Microsoft has created a proof of concept for storing data on glass. The software maker has teamed up with Warner Bros. to store an entire copy of the original 1978 Superman movie on glass that’s the size of a coaster (75 x 75 x 2 mm). Microsoft Research is at the heart of this new glass storage, and it’s part of a big investment from Microsoft to develop storage tech built for the future of its Azure platform.

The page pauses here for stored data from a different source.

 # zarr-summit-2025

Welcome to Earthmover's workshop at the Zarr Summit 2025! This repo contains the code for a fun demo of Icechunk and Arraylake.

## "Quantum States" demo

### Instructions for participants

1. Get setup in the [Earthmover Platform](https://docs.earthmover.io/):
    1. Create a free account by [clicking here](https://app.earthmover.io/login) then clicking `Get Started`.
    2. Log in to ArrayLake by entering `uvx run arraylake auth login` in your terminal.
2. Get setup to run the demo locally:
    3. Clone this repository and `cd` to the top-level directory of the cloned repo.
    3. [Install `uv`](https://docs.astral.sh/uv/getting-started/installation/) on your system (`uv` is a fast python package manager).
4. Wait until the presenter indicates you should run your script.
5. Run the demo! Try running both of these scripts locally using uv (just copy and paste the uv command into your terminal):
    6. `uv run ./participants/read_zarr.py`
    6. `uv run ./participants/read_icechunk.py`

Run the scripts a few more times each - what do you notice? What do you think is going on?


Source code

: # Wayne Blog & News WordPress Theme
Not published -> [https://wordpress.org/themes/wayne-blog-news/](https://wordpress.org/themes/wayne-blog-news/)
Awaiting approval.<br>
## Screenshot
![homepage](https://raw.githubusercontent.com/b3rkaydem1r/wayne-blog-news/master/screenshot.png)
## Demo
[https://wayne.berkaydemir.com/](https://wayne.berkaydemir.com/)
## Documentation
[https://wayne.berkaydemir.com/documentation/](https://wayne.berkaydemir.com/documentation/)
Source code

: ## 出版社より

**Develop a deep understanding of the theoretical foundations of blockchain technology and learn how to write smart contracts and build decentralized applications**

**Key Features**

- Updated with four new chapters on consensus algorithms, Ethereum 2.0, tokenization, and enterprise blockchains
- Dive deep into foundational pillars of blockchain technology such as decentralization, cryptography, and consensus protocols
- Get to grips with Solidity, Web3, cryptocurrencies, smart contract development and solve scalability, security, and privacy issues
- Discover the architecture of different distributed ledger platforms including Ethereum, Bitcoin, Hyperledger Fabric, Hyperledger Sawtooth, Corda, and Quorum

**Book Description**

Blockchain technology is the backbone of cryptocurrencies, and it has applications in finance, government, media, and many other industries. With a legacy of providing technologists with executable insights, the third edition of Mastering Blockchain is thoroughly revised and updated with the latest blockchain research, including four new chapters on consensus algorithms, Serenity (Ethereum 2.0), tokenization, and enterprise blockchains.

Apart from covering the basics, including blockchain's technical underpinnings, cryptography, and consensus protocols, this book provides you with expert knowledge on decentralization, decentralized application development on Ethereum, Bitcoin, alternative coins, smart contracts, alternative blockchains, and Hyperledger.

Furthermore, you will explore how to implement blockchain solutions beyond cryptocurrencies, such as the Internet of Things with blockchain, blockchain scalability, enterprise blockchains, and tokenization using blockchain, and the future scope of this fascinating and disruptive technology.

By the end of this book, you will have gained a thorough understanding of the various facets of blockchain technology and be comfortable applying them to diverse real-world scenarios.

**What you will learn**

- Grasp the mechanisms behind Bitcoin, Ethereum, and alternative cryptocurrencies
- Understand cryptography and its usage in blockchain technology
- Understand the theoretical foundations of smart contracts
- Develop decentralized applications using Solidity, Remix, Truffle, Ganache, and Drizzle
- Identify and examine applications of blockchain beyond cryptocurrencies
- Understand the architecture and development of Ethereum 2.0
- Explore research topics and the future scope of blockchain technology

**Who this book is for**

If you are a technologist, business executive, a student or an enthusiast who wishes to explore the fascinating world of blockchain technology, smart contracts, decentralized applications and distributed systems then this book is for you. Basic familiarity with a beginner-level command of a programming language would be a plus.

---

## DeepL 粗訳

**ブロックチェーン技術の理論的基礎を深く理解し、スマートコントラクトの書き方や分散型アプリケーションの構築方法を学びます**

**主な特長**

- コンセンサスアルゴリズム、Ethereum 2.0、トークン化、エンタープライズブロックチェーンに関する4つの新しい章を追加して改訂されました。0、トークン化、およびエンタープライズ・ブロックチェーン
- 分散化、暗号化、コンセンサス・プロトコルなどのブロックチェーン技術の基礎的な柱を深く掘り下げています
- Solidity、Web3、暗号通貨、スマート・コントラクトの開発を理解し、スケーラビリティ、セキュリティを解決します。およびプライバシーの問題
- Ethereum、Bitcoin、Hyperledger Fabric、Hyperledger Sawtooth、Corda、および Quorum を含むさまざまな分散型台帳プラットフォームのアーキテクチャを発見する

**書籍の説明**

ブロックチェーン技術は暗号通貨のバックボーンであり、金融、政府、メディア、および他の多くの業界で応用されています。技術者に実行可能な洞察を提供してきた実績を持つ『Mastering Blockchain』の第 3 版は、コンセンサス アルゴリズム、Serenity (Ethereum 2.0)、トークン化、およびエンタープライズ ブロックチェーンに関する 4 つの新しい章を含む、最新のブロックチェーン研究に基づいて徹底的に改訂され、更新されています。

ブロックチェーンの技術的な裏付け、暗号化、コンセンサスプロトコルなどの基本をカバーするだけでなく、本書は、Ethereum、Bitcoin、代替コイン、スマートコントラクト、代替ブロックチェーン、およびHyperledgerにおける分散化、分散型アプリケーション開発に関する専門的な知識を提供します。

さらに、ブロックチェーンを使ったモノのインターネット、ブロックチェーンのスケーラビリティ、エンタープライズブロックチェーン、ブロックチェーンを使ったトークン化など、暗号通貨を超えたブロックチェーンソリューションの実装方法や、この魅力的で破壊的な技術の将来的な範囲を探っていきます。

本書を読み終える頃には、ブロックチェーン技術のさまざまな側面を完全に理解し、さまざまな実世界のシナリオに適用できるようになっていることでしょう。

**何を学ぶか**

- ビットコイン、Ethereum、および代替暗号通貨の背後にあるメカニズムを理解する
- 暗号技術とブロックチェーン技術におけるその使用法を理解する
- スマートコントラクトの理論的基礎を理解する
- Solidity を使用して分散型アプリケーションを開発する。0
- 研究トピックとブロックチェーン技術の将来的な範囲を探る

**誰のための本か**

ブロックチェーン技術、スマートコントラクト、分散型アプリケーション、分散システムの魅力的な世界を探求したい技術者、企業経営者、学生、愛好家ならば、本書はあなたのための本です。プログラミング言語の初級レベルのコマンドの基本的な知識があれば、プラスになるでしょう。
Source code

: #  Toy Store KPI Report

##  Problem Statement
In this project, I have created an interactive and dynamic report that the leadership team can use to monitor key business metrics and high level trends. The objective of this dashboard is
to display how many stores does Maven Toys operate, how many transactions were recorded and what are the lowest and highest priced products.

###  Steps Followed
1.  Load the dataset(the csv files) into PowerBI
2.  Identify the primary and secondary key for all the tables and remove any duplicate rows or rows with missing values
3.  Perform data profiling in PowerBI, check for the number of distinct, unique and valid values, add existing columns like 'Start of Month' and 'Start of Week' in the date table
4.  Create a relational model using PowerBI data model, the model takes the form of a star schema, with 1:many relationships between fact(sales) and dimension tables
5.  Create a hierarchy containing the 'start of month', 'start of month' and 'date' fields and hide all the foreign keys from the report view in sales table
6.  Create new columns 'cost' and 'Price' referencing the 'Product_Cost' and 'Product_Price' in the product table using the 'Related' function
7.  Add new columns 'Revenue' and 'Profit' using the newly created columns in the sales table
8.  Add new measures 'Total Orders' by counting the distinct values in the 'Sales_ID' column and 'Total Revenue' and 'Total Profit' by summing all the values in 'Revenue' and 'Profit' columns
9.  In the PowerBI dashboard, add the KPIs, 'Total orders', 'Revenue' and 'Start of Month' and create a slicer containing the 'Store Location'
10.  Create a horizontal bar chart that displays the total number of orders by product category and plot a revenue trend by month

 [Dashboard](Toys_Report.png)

“We built this entire system that’s essentially a new cold storage system,” revealed Microsoft CEO Satya Nadella onstage at the company’s Ignite conference today. Microsoft is using regular quartz glass, and the company has boiled, baked, and scratched it to test its resilience. The research project, Project Silica, is designed for storing and preserving data.


Project Silica.

It’s a challenge that has plagued storage for decades. Photos fade over time, books rot, and even CDs and hard drives aren’t the best places to store our digital memories. Researches have been trying to tackle this problem for at least five years, and Microsoft certainly isn’t the first to develop glass disc storage.

Microsoft’s backing does mean that companies might take this new storage seriously. Warner Bros. got involved with Project Silica as a method to store digital assets permanently and provide durable backups. The entertainment company currently creates an archive copy by converting a digital copy back to analog film and splitting it into three color components to transfer each onto black-and-white film negatives that don’t fade like color film does.

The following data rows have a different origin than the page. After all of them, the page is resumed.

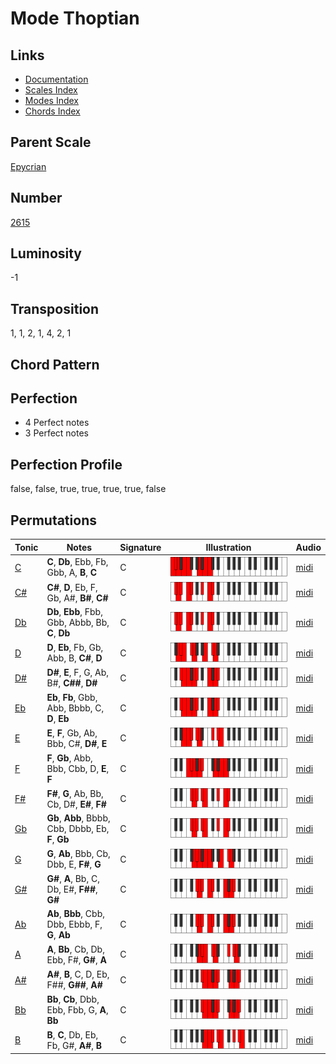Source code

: # Mode Thoptian

## Links

- [Documentation](README.md)
- [Scales Index](Scales.md)
- [Modes Index](Modes.md)
- [Chords Index](Chords.md)

## Parent Scale

[Epycrian](ScaleEpycrian.md)

## Number

[2615](https://ianring.com/musictheory/scales/2615)

## Luminosity

-1

## Transposition

1, 1, 2, 1, 4, 2, 1

## Chord Pattern



## Perfection

- 4 Perfect notes
- 3 Perfect notes

## Perfection Profile

false, false, true, true, true, true, false

## Permutations

| Tonic | Notes | Signature | Illustration | Audio |
|-------|-------|-----------|--------------|-------|
| [C](ModeCNaturalThoptian.md) | **C**, **Db**, Ebb, Fb, Gbb, A, **B**, **C** | C | ![CNaturalThoptian](ModeCNaturalThoptian.png) | [midi](https://github.com/edipermadi/music/blob/main/docs/ModeCNaturalThoptian.mid?raw=true) |
| [C#](ModeCSharpThoptian.md) | **C#**, **D**, Eb, F, Gb, A#, **B#**, **C#** | C | ![CSharpThoptian](ModeCSharpThoptian.png) | [midi](https://github.com/edipermadi/music/blob/main/docs/ModeCSharpThoptian.mid?raw=true) |
| [Db](ModeDFlatThoptian.md) | **Db**, **Ebb**, Fbb, Gbb, Abbb, Bb, **C**, **Db** | C | ![DFlatThoptian](ModeDFlatThoptian.png) | [midi](https://github.com/edipermadi/music/blob/main/docs/ModeDFlatThoptian.mid?raw=true) |
| [D](ModeDNaturalThoptian.md) | **D**, **Eb**, Fb, Gb, Abb, B, **C#**, **D** | C | ![DNaturalThoptian](ModeDNaturalThoptian.png) | [midi](https://github.com/edipermadi/music/blob/main/docs/ModeDNaturalThoptian.mid?raw=true) |
| [D#](ModeDSharpThoptian.md) | **D#**, **E**, F, G, Ab, B#, **C##**, **D#** | C | ![DSharpThoptian](ModeDSharpThoptian.png) | [midi](https://github.com/edipermadi/music/blob/main/docs/ModeDSharpThoptian.mid?raw=true) |
| [Eb](ModeEFlatThoptian.md) | **Eb**, **Fb**, Gbb, Abb, Bbbb, C, **D**, **Eb** | C | ![EFlatThoptian](ModeEFlatThoptian.png) | [midi](https://github.com/edipermadi/music/blob/main/docs/ModeEFlatThoptian.mid?raw=true) |
| [E](ModeENaturalThoptian.md) | **E**, **F**, Gb, Ab, Bbb, C#, **D#**, **E** | C | ![ENaturalThoptian](ModeENaturalThoptian.png) | [midi](https://github.com/edipermadi/music/blob/main/docs/ModeENaturalThoptian.mid?raw=true) |
| [F](ModeFNaturalThoptian.md) | **F**, **Gb**, Abb, Bbb, Cbb, D, **E**, **F** | C | ![FNaturalThoptian](ModeFNaturalThoptian.png) | [midi](https://github.com/edipermadi/music/blob/main/docs/ModeFNaturalThoptian.mid?raw=true) |
| [F#](ModeFSharpThoptian.md) | **F#**, **G**, Ab, Bb, Cb, D#, **E#**, **F#** | C | ![FSharpThoptian](ModeFSharpThoptian.png) | [midi](https://github.com/edipermadi/music/blob/main/docs/ModeFSharpThoptian.mid?raw=true) |
| [Gb](ModeGFlatThoptian.md) | **Gb**, **Abb**, Bbbb, Cbb, Dbbb, Eb, **F**, **Gb** | C | ![GFlatThoptian](ModeGFlatThoptian.png) | [midi](https://github.com/edipermadi/music/blob/main/docs/ModeGFlatThoptian.mid?raw=true) |
| [G](ModeGNaturalThoptian.md) | **G**, **Ab**, Bbb, Cb, Dbb, E, **F#**, **G** | C | ![GNaturalThoptian](ModeGNaturalThoptian.png) | [midi](https://github.com/edipermadi/music/blob/main/docs/ModeGNaturalThoptian.mid?raw=true) |
| [G#](ModeGSharpThoptian.md) | **G#**, **A**, Bb, C, Db, E#, **F##**, **G#** | C | ![GSharpThoptian](ModeGSharpThoptian.png) | [midi](https://github.com/edipermadi/music/blob/main/docs/ModeGSharpThoptian.mid?raw=true) |
| [Ab](ModeAFlatThoptian.md) | **Ab**, **Bbb**, Cbb, Dbb, Ebbb, F, **G**, **Ab** | C | ![AFlatThoptian](ModeAFlatThoptian.png) | [midi](https://github.com/edipermadi/music/blob/main/docs/ModeAFlatThoptian.mid?raw=true) |
| [A](ModeANaturalThoptian.md) | **A**, **Bb**, Cb, Db, Ebb, F#, **G#**, **A** | C | ![ANaturalThoptian](ModeANaturalThoptian.png) | [midi](https://github.com/edipermadi/music/blob/main/docs/ModeANaturalThoptian.mid?raw=true) |
| [A#](ModeASharpThoptian.md) | **A#**, **B**, C, D, Eb, F##, **G##**, **A#** | C | ![ASharpThoptian](ModeASharpThoptian.png) | [midi](https://github.com/edipermadi/music/blob/main/docs/ModeASharpThoptian.mid?raw=true) |
| [Bb](ModeBFlatThoptian.md) | **Bb**, **Cb**, Dbb, Ebb, Fbb, G, **A**, **Bb** | C | ![BFlatThoptian](ModeBFlatThoptian.png) | [midi](https://github.com/edipermadi/music/blob/main/docs/ModeBFlatThoptian.mid?raw=true) |
| [B](ModeBNaturalThoptian.md) | **B**, **C**, Db, Eb, Fb, G#, **A#**, **B** | C | ![BNaturalThoptian](ModeBNaturalThoptian.png) | [midi](https://github.com/edipermadi/music/blob/main/docs/ModeBNaturalThoptian.mid?raw=true) |
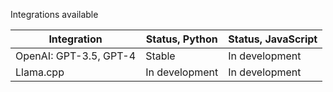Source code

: Integrations available

| Integration | Status, Python | Status, JavaScript |
| ----------- | -------------- |--------------------|
| OpenAI: GPT-3.5, GPT-4 | Stable | In development |
| Llama.cpp | In development | In development |
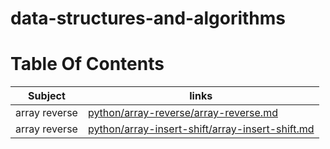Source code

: # data-structures-and-algorithms 

# Table Of Contents 

| Subject     | links |
| ----------- | ----------- |
| array reverse | [python/array-reverse/array-reverse.md](python/array-reverse/array-reverse.md) | 
| array reverse | [python/array-insert-shift/array-insert-shift.md](python/array-insert-shift/array-insert-shift.md) | 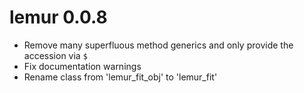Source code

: # lemur 0.0.8

* Remove many superfluous method generics and only provide the accession via `$`
* Fix documentation warnings
* Rename class from 'lemur_fit_obj' to 'lemur_fit'
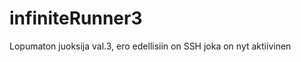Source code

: infiniteRunner3
===============

Lopumaton juoksija val.3, ero edellisiin on SSH joka on nyt aktiivinen
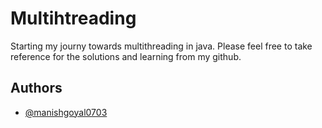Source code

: 
# Multihtreading

Starting my journy towards multithreading in java. Please feel free to take reference for the solutions and learning from my github.


## Authors

- [@manishgoyal0703](https://github.com/manishgoyal0703/microservices)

‘Superman’ stored on glass.

That’s an expensive and complex process, and Microsoft researchers are trying to speed the process up and reduce the costs involved. “If Project Silica’s storage solution proves to be as cost-effective and as scalable as it could be — and we all recognize it’s still early days — this is something we’d love to see adopted by other studios and our peers and other industries,” says Vicky Colf, Warner Bros. chief technology officer. “If it works for us, we firmly believe that this will be a benefit to anyone who wants to preserve and archive content.”

Microsoft is using infrared lasers to encode the data into “voxels,” a three-dimensional equivalent to the pixels we’re used to seeing on screens. The data is stored within the glass, and machine learning algorithms can decode the patterns to read the data back. Microsoft is still developing this technology, and the company has released new research papers on Project Silica today. If Microsoft has its way, we’ll all be storing our precious digital data on glass, and data centers will be processing petabytes of data under the sea in the future.